Bernward Loheide (dpa – Deutsche Presse-Agentur)
Çev. Baki Karakaya

            Daha ne kadar süre devlet korona nedeniyle vatandaşların özgürlüğünü kısıtlar? Özgürlük birçokları için şu anlama gelir: insanın ne istiyorsa yapabilmesi. Önemli filozoflardan biri burada büyük bir hata görür. 250 yıl önce, Ağustos 1770’te Stuttgart’ta doğmuş ve 1831’de Berlin’de hayatını kaybetmiş olan Georg Wilhelm Friedrich Hegel bugünkü krizde yardımcı olabilecek bazı fikirler geliştirdi.
            “Özgürlük, düşüncenin kendisidir,” diye öğretti Hegel.

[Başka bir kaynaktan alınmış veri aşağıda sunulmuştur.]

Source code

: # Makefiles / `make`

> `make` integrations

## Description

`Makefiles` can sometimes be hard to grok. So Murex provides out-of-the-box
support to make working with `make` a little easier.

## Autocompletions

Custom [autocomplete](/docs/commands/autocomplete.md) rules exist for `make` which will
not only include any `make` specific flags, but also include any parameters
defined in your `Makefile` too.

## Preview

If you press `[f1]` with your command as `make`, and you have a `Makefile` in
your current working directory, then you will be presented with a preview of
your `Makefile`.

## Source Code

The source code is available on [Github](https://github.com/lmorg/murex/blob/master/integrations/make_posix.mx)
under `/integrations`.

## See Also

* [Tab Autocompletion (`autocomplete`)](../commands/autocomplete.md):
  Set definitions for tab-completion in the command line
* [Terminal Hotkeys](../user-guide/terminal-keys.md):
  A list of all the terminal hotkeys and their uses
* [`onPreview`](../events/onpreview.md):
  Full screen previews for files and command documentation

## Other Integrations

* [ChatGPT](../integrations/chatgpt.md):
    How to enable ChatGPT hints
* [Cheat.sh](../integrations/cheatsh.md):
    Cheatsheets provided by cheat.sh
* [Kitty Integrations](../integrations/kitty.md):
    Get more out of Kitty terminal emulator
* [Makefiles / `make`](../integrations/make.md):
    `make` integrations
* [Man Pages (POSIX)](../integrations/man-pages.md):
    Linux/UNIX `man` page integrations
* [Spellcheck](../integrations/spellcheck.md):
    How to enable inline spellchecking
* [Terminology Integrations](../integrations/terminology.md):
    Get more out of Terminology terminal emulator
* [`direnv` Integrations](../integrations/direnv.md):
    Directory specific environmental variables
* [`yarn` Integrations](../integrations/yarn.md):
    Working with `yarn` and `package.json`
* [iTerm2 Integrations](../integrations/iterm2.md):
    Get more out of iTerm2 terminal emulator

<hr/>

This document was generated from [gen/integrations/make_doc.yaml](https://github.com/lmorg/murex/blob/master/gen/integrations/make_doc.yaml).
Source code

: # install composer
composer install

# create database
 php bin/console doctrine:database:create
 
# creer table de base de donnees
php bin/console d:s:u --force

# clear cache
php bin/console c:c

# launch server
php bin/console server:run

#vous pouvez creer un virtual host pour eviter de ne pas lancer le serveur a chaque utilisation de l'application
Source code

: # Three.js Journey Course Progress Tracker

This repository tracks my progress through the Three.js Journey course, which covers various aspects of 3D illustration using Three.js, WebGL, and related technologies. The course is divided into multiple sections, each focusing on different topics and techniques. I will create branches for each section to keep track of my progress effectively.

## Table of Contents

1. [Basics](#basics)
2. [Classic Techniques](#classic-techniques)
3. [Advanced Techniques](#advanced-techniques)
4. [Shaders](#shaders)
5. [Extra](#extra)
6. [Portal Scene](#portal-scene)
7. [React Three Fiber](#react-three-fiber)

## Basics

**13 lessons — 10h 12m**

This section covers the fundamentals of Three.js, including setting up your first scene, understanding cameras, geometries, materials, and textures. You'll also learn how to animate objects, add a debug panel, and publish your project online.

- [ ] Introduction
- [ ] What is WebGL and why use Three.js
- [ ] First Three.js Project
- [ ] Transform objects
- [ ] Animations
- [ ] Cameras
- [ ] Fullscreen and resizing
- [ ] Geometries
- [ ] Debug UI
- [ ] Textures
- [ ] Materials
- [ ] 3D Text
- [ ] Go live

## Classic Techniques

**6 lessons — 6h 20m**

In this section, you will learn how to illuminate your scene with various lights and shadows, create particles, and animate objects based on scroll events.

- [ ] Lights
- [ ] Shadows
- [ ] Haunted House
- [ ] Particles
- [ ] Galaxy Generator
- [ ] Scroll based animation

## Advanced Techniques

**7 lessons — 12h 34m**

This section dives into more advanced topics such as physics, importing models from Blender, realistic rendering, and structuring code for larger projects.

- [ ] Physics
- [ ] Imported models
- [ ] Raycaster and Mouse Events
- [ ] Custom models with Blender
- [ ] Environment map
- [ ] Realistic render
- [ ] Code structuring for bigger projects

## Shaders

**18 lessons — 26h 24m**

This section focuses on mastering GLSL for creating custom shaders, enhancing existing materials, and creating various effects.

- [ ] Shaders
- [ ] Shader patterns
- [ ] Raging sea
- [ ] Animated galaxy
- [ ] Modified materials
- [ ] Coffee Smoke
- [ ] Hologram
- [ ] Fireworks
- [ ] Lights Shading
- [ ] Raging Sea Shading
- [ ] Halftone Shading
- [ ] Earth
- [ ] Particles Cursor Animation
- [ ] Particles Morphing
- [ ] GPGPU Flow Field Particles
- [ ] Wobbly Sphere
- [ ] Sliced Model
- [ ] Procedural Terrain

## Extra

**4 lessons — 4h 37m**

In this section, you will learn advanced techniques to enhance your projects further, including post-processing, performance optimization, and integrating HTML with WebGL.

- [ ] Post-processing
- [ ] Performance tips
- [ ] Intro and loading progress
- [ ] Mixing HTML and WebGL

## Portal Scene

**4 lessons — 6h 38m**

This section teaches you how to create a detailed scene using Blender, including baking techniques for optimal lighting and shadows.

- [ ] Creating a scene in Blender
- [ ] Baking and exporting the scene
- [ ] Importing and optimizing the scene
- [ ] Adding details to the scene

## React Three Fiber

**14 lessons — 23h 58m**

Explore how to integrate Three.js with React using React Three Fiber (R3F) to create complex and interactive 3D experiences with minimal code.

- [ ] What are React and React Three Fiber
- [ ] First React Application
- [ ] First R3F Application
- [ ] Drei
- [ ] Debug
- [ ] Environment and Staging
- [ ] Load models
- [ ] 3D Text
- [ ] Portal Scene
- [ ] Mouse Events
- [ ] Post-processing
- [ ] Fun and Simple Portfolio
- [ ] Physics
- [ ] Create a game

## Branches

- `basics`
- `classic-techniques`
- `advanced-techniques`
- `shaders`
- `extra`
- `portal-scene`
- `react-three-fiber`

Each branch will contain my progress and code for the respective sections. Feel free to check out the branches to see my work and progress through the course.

Kim ki düşünceyi reddederek özgürlükten bahsederse neyden bahsettiğini bilmiyordur. … İrade yalnızca düşünme olarak özgürdür.” Bu şu anlama gelir: Birçok olanak arasından seçim yapabilmek yalnızca keyfiliktir. Özgürlük bu sebepten dolayı Akıl (Vernunft) iradeyi belirlediğinde ortaya çıkacaktır. Jenalı Hegel araştırmacısı Klaus Vieweg bu konuyu şöyle açıklıyor: “Özgürlükte bu bakımdan düşüncedeki iradenin eksikliği bulunur. Keyfilik farkındalık/bilme eksikliğini imler.”

Keyfiliğin Kısıtlanması
            Devlet eğer makul sebeplerle korona partilerini[1] yasaklıyorsa Hegel için bu özgürlüğün kısıtlanması değil, yalnızca keyfiliğin sınırlandırılmasıdır. Dolayısıyla bu bakımdan vatandaşların baskılanması ya da hor görülmesi gibi bir sorun ortaya çıkamaz. Vieweg şunu vurguluyor: “Korona partisindeki katılımcılar özgürce davranma haklarını icra etmiyorlar. Onlar bariz bir şekilde keyfi davranıyor ve temel olarak özgürlüğe ve insan haklarına karşı şiddet ediminde bulunuyorlar.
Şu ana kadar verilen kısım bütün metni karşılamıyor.